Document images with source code
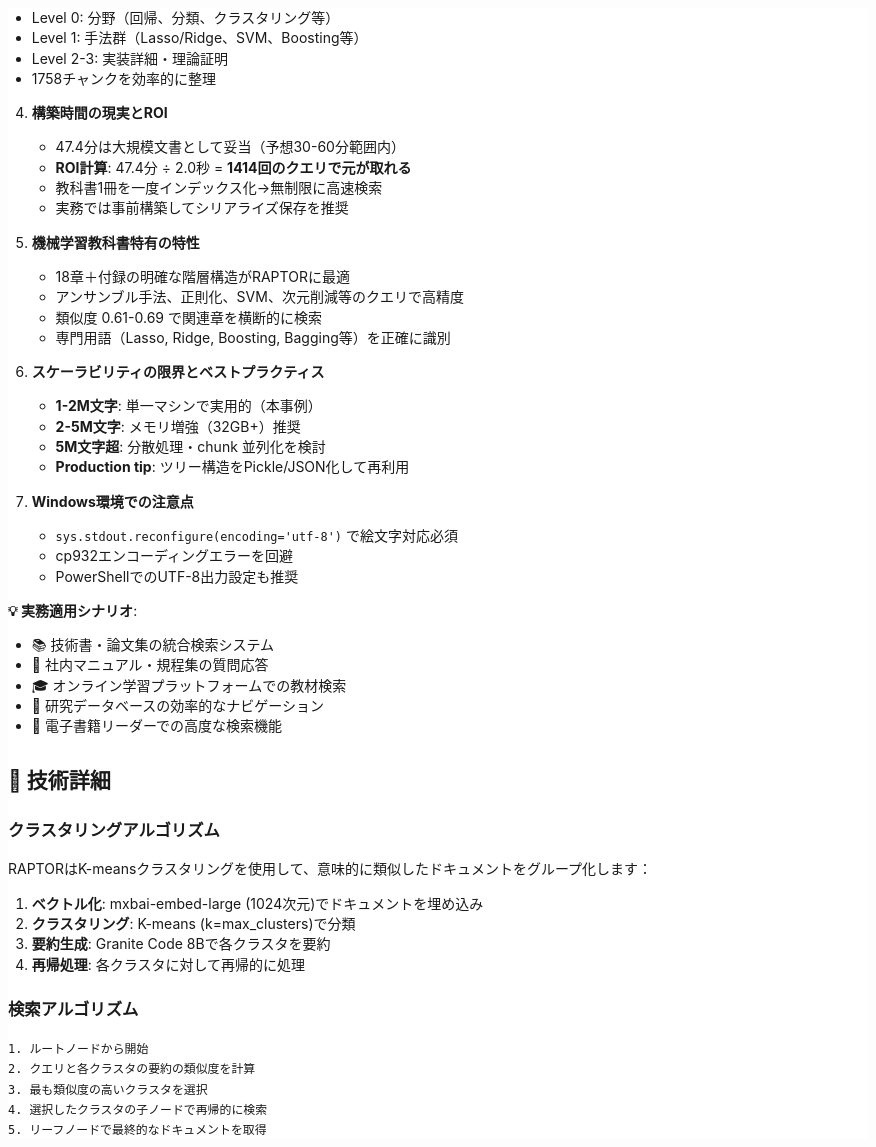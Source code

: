    - Level 0: 分野（回帰、分類、クラスタリング等）
   - Level 1: 手法群（Lasso/Ridge、SVM、Boosting等）
   - Level 2-3: 実装詳細・理論証明
   - 1758チャンクを効率的に整理
4. **構築時間の現実とROI**

   - 47.4分は大規模文書として妥当（予想30-60分範囲内）
   - **ROI計算**: 47.4分 ÷ 2.0秒 = **1414回のクエリで元が取れる**
   - 教科書1冊を一度インデックス化→無制限に高速検索
   - 実務では事前構築してシリアライズ保存を推奨
5. **機械学習教科書特有の特性**

   - 18章＋付録の明確な階層構造がRAPTORに最適
   - アンサンブル手法、正則化、SVM、次元削減等のクエリで高精度
   - 類似度 0.61-0.69 で関連章を横断的に検索
   - 専門用語（Lasso, Ridge, Boosting, Bagging等）を正確に識別
6. **スケーラビリティの限界とベストプラクティス**

   - **1-2M文字**: 単一マシンで実用的（本事例）
   - **2-5M文字**: メモリ増強（32GB+）推奨
   - **5M文字超**: 分散処理・chunk 並列化を検討
   - **Production tip**: ツリー構造をPickle/JSON化して再利用
7. **Windows環境での注意点**

   - `sys.stdout.reconfigure(encoding='utf-8')` で絵文字対応必須
   - cp932エンコーディングエラーを回避
   - PowerShellでのUTF-8出力設定も推奨

**💡 実務適用シナリオ**:

- 📚 技術書・論文集の統合検索システム
- 🏢 社内マニュアル・規程集の質問応答
- 🎓 オンライン学習プラットフォームでの教材検索
- 🔬 研究データベースの効率的なナビゲーション
- 📖 電子書籍リーダーでの高度な検索機能

## 🔬 技術詳細

### クラスタリングアルゴリズム

RAPTORはK-meansクラスタリングを使用して、意味的に類似したドキュメントをグループ化します：

1. **ベクトル化**: mxbai-embed-large (1024次元)でドキュメントを埋め込み
2. **クラスタリング**: K-means (k=max_clusters)で分類
3. **要約生成**: Granite Code 8Bで各クラスタを要約
4. **再帰処理**: 各クラスタに対して再帰的に処理

### 検索アルゴリズム

```
1. ルートノードから開始
2. クエリと各クラスタの要約の類似度を計算
3. 最も類似度の高いクラスタを選択
4. 選択したクラスタの子ノードで再帰的に検索
5. リーフノードで最終的なドキュメントを取得
```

Instructions to follow:
Retype only the stretch of lines above starting at the one with "- **1-2M文字**: 単一マシンで実用的（本事例）" and stopping at the one with "- cp932エンコーディングエラーを回避", exactly as written, with both kept.

Problem solution:
   - **1-2M文字**: 単一マシンで実用的（本事例）
   - **2-5M文字**: メモリ増強（32GB+）推奨
   - **5M文字超**: 分散処理・chunk 並列化を検討
   - **Production tip**: ツリー構造をPickle/JSON化して再利用
7. **Windows環境での注意点**

   - `sys.stdout.reconfigure(encoding='utf-8')` で絵文字対応必須
   - cp932エンコーディングエラーを回避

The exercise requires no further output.